TASK ITEM |
Look through the listing below and report the lines that have the word "order" in them.

GIVEN ENTRIES |

^^^^

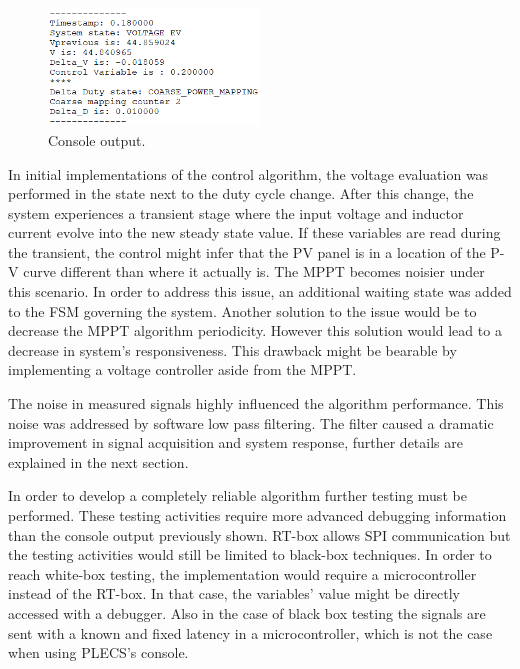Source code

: \begin{figure}[htbp]
	\begin{center}
		\includegraphics[width=0.5\textwidth]{../Pictures/P1/Discussion/console_output.png}
		\caption{Console output.}
		\label{console_output}
	\end{center}	
\end{figure}

In initial implementations of the control algorithm, the voltage evaluation was performed in the state next to the duty cycle change. After this change, the system experiences a transient stage where the input voltage and inductor current evolve into the new steady state value. If these variables are read during the transient, the control might infer that the PV panel is in a location of the P-V curve different than where it actually is. The MPPT becomes noisier under this scenario. In order to address this issue, an additional waiting state was added to the FSM governing the system. Another solution to the issue would be to decrease the MPPT algorithm periodicity. However this solution would lead to a decrease in system's responsiveness. This drawback might be bearable by implementing a voltage controller aside from the MPPT.  

The noise in measured signals highly influenced the algorithm performance. This noise was addressed by software low pass filtering. The filter caused a dramatic improvement in signal acquisition and system response, further details are explained in the next section.

In order to develop a completely reliable algorithm further testing must be performed. These testing activities require more advanced debugging information than the console output previously shown. RT-box allows SPI communication but the testing activities would still be limited to black-box techniques. In order to reach white-box testing, the implementation would require a microcontroller instead of the RT-box. In that case, the variables' value might be directly accessed with a debugger. Also in the case of black box testing the signals are sent with a known and fixed latency in a microcontroller, which is not the case when using PLECS's console.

^^^^

ANSWER TO THE EXERCISE |
In initial implementations of the control algorithm, the voltage evaluation was performed in the state next to the duty cycle change. After this change, the system experiences a transient stage where the input voltage and inductor current evolve into the new steady state value. If these variables are read during the transient, the control might infer that the PV panel is in a location of the P-V curve different than where it actually is. The MPPT becomes noisier under this scenario. In order to address this issue, an additional waiting state was added to the FSM governing the system. Another solution to the issue would be to decrease the MPPT algorithm periodicity. However this solution would lead to a decrease in system's responsiveness. This drawback might be bearable by implementing a voltage controller aside from the MPPT.  
In order to develop a completely reliable algorithm further testing must be performed. These testing activities require more advanced debugging information than the console output previously shown. RT-box allows SPI communication but the testing activities would still be limited to black-box techniques. In order to reach white-box testing, the implementation would require a microcontroller instead of the RT-box. In that case, the variables' value might be directly accessed with a debugger. Also in the case of black box testing the signals are sent with a known and fixed latency in a microcontroller, which is not the case when using PLECS's console.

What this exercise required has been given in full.